We all know the trick of selectively quoting from a passage, so that you can twist it to support whatever you want. As theologian Don Carson pointed out, “A text without a context is a pretext.” Websites such as Quote Investigator check whether a quote was actually said, and give you the context behind it.
But you’d be at your wits’ end if you had to check every quote you see. Surely some sources can be trusted to quote accurately — the government, perhaps? And even though it’s easy to quote words selectively, it’s harder to do this with pictures. You can miss out a word, but it’s trickier to doctor graphics, so maybe they don’t need to be checked.
Sadly, neither suggestion is correct. In 2016, the UK government released its green paper on corporate governance reform. A green paper highlights problems that need to be fixed, proposes potential solutions, and invites the public to comment. Since a green paper might eventually change law, you’d hope that it’s the bastion of accuracy.
Figure 1 was on the biggest controversy of the day, CEO pay. The vertical bars measure CEO pay, and the red line captures the FTSE 100 — the value of the UK’s 100 largest companies.
The contrast between the bars and the line is stark. Over the past 18 years, pay skyrocketed but company values went sideways. Such a chart incites anger. We don’t begrudge a CEO high pay for a job well done, but pocketing £4 million for treading water is offensive and unfair.
When I saw the graph, something immediately seemed off to me. 1998 was the first year I invested in the stock market, and I’d seen my funds rise in value since then despite being a distinctly average investor — so the claim that the market hadn’t moved sounded fishy. The title of the graph mentions that it was from the Manifest Pay & Performance Survey 2015. I dug up that report, and found this:
This graph contains an extra dotted line, representing the ‘FTSE Total Return’. The red line in the green paper measures the change in the stock prices of the FTSE 100. But as Finance 101 teaches you, the ‘total return’ from owning shares also includes dividends. Shareholders had nearly doubled their money, rather than standing still.
It’s crazy the lengths the authors went to. They could have simply copy-pasted the Manifest graph. But they didn’t like the dotted line, so they went through the effort of recreating it from scratch so that it could miss out this inconvenient truth. That’s like hiding evidence that exonerates your prime suspect.

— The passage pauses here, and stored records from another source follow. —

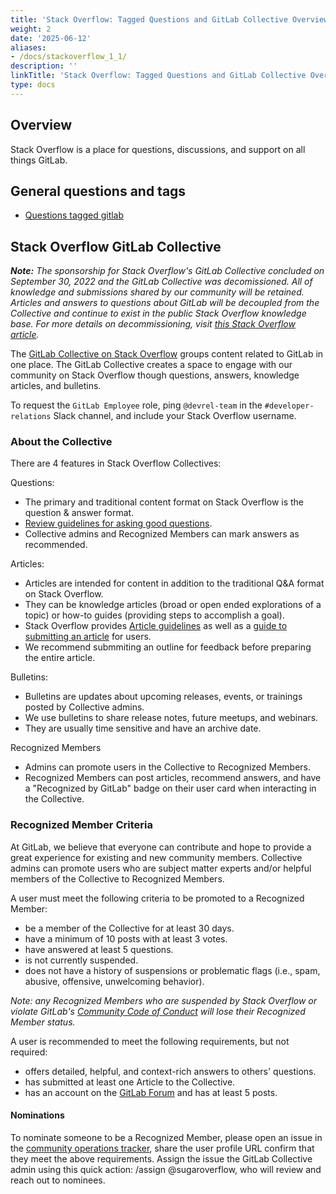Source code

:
 ```yaml
---
title: 'Stack Overflow: Tagged Questions and GitLab Collective Overview'
weight: 2
date: '2025-06-12'
aliases:
- /docs/stackoverflow_1_1/
description: ''
linkTitle: 'Stack Overflow: Tagged Questions and GitLab Collective Overview'
type: docs
---
```


## Overview

Stack Overflow is a place for questions, discussions, and support on all things GitLab.

## General questions and tags

- [Questions tagged gitlab](https://stackoverflow.com/questions/tagged/gitlab)

## Stack Overflow GitLab Collective

***Note:** The sponsorship for Stack Overflow's GitLab Collective concluded on September 30, 2022 and the GitLab Collective was decomissioned. All of knowledge and submissions shared by our community will be retained. Articles and answers to questions about GitLab will be decoupled from the Collective and continue to exist in the public Stack Overflow knowledge base. For more details on decommissioning, visit [this Stack Overflow article](https://stackoverflow.com/help/collectives-decommissioned).*

The [GitLab Collective on Stack Overflow](https://stackoverflow.com/collectives/gitlab) groups content related to GitLab in one place. The GitLab Collective creates a space to engage with our community on Stack Overflow though questions, answers, knowledge articles, and bulletins.

To request the `GitLab Employee` role, ping `@devrel-team` in the `#developer-relations` Slack channel, and include your Stack Overflow username.

### About the Collective

There are 4 features in Stack Overflow Collectives:

Questions:

- The primary and traditional content format on Stack Overflow is the question & answer format.
- [Review guidelines for asking good questions](https://stackoverflow.com/help/how-to-ask).
- Collective admins and Recognized Members can mark answers as recommended.

Articles:

- Articles are intended for content in addition to the traditional Q&A format on Stack Overflow.
- They can be knowledge articles (broad or open ended explorations of a topic) or how-to guides (providing steps to accomplish a goal).
- Stack Overflow provides [Article guidelines](https://stackoverflow.com/help/article-guidelines) as well as a [guide to submitting an article](https://stackoverflow.com/help/propose-article) for users.
- We recommend submmiting an outline for feedback before preparing the entire article.

Bulletins:

- Bulletins are updates about upcoming releases, events, or trainings posted by Collective admins.
- We use bulletins to share release notes, future meetups, and webinars.
- They are usually time sensitive and have an archive date.

Recognized Members

- Admins can promote users in the Collective to Recognized Members.
- Recognized Members can post articles, recommend answers, and have a "Recognized by GitLab" badge on their user card when interacting in the Collective.

### Recognized Member Criteria

At GitLab, we believe that everyone can contribute and hope to provide a great experience for existing and new community members. Collective admins can promote users who are subject matter experts and/or helpful members of the Collective to Recognized Members.

A user must meet the following criteria to be promoted to a Recognized Member:

- be a member of the Collective for at least 30 days.
- have a minimum of 10 posts with at least 3 votes.
- have answered at least 5 questions.
- is not currently suspended.
- does not have a history of suspensions or problematic flags (i.e., spam, abusive, offensive, unwelcoming behavior).

*Note: any Recognized Members who are suspended by Stack Overflow or violate GitLab's [Community Code of Conduct](https://about.gitlab.com/community/contribute/code-of-conduct/) will lose their Recognized Member status.*

A user is recommended to meet the following requirements, but not required:

- offers detailed, helpful, and context-rich answers to others' questions.
- has submitted at least one Article to the Collective.
- has an account on the [GitLab Forum](https://forum.gitlab.com/) and has at least 5 posts.

#### Nominations

To nominate someone to be a Recognized Member, please open an issue in the [community operations tracker](https://gitlab.com/gitlab-com/marketing/community-relations/community-operations/community-operations/-/issues/new), share the user profile URL confirm that they meet the above requirements. Assign the issue the GitLab Collective admin using this quick action: /assign @sugaroverflow, who will review and reach out to nominees.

The removal is not only disingenuous but unnecessary. Even with the dotted line, the chart shows that CEO pay more than quadrupled, while shareholder returns only doubled. Thus, the green paper could still have made the case that CEOs are overpaid and suggested that regulation is necessary. But in today’s black-and-white world, people have little time for shades of grey. Presenting as one-sided a case as possible would help convince the public of the need for new laws.